We spent last summer far away from home so my husband could work and I could help my best friend who had a 22mo old and was having twins.

It was a big change for my daughter, having me be occupied with other babies, a toddler, my friend and keeping her house. My husband was working with my friend's husband in their restaurant/bakery and he worked loooong hours. One of the ways that Noor and I were able to spend some good one-on-one time together was to volunteer to do the shopping for the business.

We'd have lunch at the Sam's Club (big grocery store) cafe, do the shopping, maybe stop at a thrift store to look through beanie babies and then stop for ice cream on the way home. Both of us looked forward to spending this bit of time together and it became a very important piece in her loving the time we spent in Alaska. Sometimes Michael (dh) would join us and that made for fun too--he'd shop while Noor and I just hung out.

So, along with co-sleeping, which I also think is a lovely idea, see if there are ways to fit time for just the two of you into your schedule, even if that time is partially business related--but tag on time that is just for you two. I don't know if you're required to be at the house for religious services, but since everyone else is already occupied, maybe that could be another opportunity to go off together.

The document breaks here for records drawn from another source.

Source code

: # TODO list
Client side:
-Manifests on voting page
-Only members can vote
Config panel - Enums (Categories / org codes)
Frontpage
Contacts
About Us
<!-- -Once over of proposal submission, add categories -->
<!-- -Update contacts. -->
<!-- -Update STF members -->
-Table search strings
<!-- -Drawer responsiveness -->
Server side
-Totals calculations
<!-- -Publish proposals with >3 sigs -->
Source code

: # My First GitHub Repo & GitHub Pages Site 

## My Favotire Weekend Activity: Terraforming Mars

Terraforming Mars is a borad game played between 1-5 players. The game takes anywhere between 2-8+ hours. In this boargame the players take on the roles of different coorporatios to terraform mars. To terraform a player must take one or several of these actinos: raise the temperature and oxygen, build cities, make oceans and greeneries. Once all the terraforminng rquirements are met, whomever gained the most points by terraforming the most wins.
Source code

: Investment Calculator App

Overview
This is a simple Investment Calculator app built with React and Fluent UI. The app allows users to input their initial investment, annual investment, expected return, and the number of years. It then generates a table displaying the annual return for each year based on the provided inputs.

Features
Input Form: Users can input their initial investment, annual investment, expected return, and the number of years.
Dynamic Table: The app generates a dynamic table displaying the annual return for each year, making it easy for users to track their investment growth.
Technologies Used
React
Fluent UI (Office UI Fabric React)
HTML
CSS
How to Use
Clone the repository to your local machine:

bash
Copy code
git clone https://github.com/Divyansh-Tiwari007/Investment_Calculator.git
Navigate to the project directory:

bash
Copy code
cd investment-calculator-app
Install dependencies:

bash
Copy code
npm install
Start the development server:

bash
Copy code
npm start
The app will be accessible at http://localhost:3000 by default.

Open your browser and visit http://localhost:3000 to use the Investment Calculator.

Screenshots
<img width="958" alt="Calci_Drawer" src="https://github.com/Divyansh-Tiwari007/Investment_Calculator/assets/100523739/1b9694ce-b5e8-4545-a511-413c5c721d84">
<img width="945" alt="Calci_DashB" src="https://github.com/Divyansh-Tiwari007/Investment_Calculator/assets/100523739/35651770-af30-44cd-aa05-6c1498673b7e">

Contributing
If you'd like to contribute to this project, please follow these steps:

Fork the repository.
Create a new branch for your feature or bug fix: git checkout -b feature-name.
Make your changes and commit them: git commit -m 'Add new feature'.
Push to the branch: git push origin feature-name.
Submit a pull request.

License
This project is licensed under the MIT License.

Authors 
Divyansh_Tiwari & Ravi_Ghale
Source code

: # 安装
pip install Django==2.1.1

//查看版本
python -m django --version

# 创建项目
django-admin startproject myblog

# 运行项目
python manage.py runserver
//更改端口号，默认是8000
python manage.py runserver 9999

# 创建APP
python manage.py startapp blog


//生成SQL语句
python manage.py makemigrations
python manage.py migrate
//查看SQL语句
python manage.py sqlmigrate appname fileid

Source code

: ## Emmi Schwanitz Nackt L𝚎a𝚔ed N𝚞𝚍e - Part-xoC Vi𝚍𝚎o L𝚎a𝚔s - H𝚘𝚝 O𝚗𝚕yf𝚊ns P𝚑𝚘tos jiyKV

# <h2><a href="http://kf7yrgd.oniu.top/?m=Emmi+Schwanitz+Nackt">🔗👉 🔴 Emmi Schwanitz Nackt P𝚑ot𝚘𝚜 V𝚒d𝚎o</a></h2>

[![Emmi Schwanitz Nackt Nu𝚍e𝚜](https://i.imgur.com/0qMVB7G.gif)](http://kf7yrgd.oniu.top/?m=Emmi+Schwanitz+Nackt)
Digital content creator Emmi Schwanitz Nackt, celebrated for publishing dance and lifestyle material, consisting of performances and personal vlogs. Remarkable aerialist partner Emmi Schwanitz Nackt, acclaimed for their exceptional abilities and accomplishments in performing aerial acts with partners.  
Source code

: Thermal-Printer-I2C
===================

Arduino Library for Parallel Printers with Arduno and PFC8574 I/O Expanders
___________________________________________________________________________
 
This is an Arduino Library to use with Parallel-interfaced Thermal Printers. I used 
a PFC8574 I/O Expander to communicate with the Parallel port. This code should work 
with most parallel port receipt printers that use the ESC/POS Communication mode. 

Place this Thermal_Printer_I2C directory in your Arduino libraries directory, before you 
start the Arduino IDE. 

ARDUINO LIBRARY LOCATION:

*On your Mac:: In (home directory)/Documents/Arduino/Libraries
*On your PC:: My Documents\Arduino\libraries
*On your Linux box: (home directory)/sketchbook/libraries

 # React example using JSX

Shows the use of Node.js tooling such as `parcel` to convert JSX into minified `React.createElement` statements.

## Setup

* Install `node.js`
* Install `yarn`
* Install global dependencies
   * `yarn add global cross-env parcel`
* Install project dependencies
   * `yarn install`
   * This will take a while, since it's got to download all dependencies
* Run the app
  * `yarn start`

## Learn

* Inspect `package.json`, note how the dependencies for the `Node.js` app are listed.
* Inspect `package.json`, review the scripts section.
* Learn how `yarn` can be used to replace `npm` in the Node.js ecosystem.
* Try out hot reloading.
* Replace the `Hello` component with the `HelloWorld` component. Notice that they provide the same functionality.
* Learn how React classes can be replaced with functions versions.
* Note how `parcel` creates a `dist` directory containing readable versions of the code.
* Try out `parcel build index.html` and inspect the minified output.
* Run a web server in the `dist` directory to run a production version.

Our daughter is extremely sensitive to any trepidation I'm feeling, even if I don't voice it--maybe even more so when I don't voice it. Check your own feelings about fear/negativity regarding the change your lives have taken and see if you can't come to a better, stronger, more confident place.

Brie

Rinelle

When my husband quit his job unexpectedly a couple of years ago, and we
decided to make a go of my home business instead of him looking for more
work, by daughter was quite distressed. It helped a lot for me to talk
about others in a similar situation (mentioned my dad not working when I was
a kid etc), and this seemed to help her a lot. She was so used to daddy
being at work, and we had talked a lot about how he had to work so that we
had money, so when he wasn't working, she was really insecure about it.
Perhaps your daughter is picking up on your own concerns about money, and
needs some reasurance on that too?

My daughter still finds it hard when I'm working, and even if she's been
happily playing with Daddy, when I'm suddenly unavailable because of
working, she suddenly needs me. I'm lucky enough to be able to work in
short bursts, and pause what I'm doing if she needs me, which helps a lot.
Is it possible that instead of working a 4 hour block, you could break it up
into shorter blocks? Or take frequent breaks to check on the kids upstairs,
see if they need anything, get them snacks etc?

Tamara

Sandra Dodd

-=-It helped a lot for me to talk
about others in a similar situation (mentioned my dad not working when I was
a kid etc), and this seemed to help her a lot.-=-

This reminds me of the 1930's (Holly's interest in those times). Holly loves Fred Astaire movies, and the 1970's movie Paper Moon. Those might be fun, and distracting in a good way for a distressed 8 year old.

When there's stress at our house, I've found that happy music or a funny movie helps, somewhere between a little bit and all the way, depending.